A powder-free patient examination glove is a disposable device intended for medical purposes that is worn on the examiner's hand or finger to prevent contamination between patient and examiner. It is for over-the-counter use.

White Nitrile Medical Examination gloves powder free, non sterile, as described in this 510(k) Notification is substantially equivalent to the current class I patient examination gloves with product Code LZA (21CFR 880.6250). It meets all the specifications in ASTM D6319-10, Standard Specification for Nitrile Examination Gloves. They are made from nitrile latex compound, white colour, powder free and non sterile.

The provided text describes a 510(k) summary for Nitrile Examination Gloves and does not contain information about a study with acceptance criteria for a device involving AI or expert review. Instead, it details the characteristics and performance of medical gloves against established ASTM standards and biocompatibility tests.

Therefore, I cannot provide the requested information about acceptance criteria for an AI device, sample sizes for test/training sets, expert qualifications, adjudication methods, MRMC studies, or standalone algorithm performance, as these topics are not present in the document.

However, I can extract the acceptance criteria and reported device performance for the Nitrile Examination Gloves based on the provided text:

1. Table of Acceptance Criteria and Reported Device Performance

Explanation for Missing Information:

The request implicitly assumes the device is an AI-driven medical device requiring clinical studies with human expert input. The provided text, however, relates to a Class I medical device (Nitrile Examination Gloves) where "acceptance criteria" are based on compliance with established industry standards (ASTM) and biocompatibility tests, rather than clinical efficacy studies in the context of diagnostic or therapeutic AI.

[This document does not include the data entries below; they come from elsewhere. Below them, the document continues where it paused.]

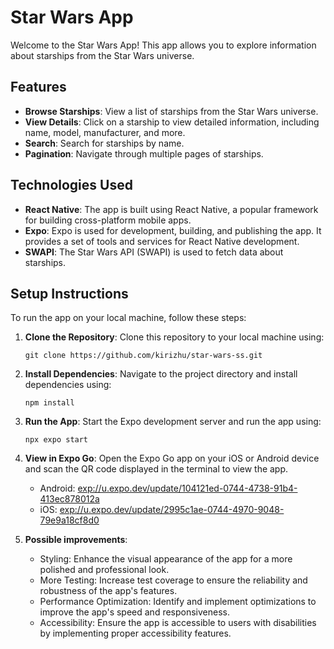 # Star Wars App

Welcome to the Star Wars App! This app allows you to explore information about starships from the Star Wars universe.

## Features

- **Browse Starships**: View a list of starships from the Star Wars universe.
- **View Details**: Click on a starship to view detailed information, including name, model, manufacturer, and more.
- **Search**: Search for starships by name.
- **Pagination**: Navigate through multiple pages of starships.

## Technologies Used

- **React Native**: The app is built using React Native, a popular framework for building cross-platform mobile apps.
- **Expo**: Expo is used for development, building, and publishing the app. It provides a set of tools and services for React Native development.
- **SWAPI**: The Star Wars API (SWAPI) is used to fetch data about starships.

## Setup Instructions

To run the app on your local machine, follow these steps:

1. **Clone the Repository**: Clone this repository to your local machine using:

   ```
   git clone https://github.com/kirizhu/star-wars-ss.git
   ```

2. **Install Dependencies**: Navigate to the project directory and install dependencies using:

   ```
   npm install
   ```

3. **Run the App**: Start the Expo development server and run the app using:

   ```
   npx expo start
   ```

4. **View in Expo Go**: Open the Expo Go app on your iOS or Android device and scan the QR code displayed in the terminal to view the app.

   - Android: [exp://u.expo.dev/update/104121ed-0744-4738-91b4-413ec878012a](exp://u.expo.dev/update/104121ed-0744-4738-91b4-413ec878012a)
   - iOS: [exp://u.expo.dev/update/2995c1ae-0744-4970-9048-79e9a18cf8d0](exp://u.expo.dev/update/2995c1ae-0744-4970-9048-79e9a18cf8d0)

5. **Possible improvements**:
   - Styling: Enhance the visual appearance of the app for a more polished and professional look.
   - More Testing: Increase test coverage to ensure the reliability and robustness of the app's features.
   - Performance Optimization: Identify and implement optimizations to improve the app's speed and responsiveness.
   - Accessibility: Ensure the app is accessible to users with disabilities by implementing proper accessibility features.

Therefore, the following points cannot be addressed from the given document:

• Sample size used for the test set and the data provenance: Not applicable, as this is a product-testing conformity document, not a clinical study on a dataset.
• Number of experts used to establish the ground truth for the test set and the qualifications of those experts: Not applicable. Ground truth for glove performance is defined by the technical specifications in the ASTM standard and the results of laboratory tests.
• Adjudication method (e.g., 2+1, 3+1, none) for the test set: Not applicable.
• If a multi-reader multi-case (MRMC) comparative effectiveness study was done, if so, what was the effect size of how much human readers improve with AI vs without AI assistance: Not applicable.
• If a standalone (i.e., algorithm only without human-in-the-loop performance) was done: Not applicable.
• The type of ground truth used (expert consensus, pathology, outcomes data, etc.): The ground truth is defined by the objective physical and chemical properties and performance markers specified in ASTM D 6319-10 and biocompatibility testing protocols.
• The sample size for the training set: Not applicable. Manufacturing processes are typically controlled by quality assurance and quality control testing, not machine learning training sets.
• How the ground truth for the training set was established: Not applicable.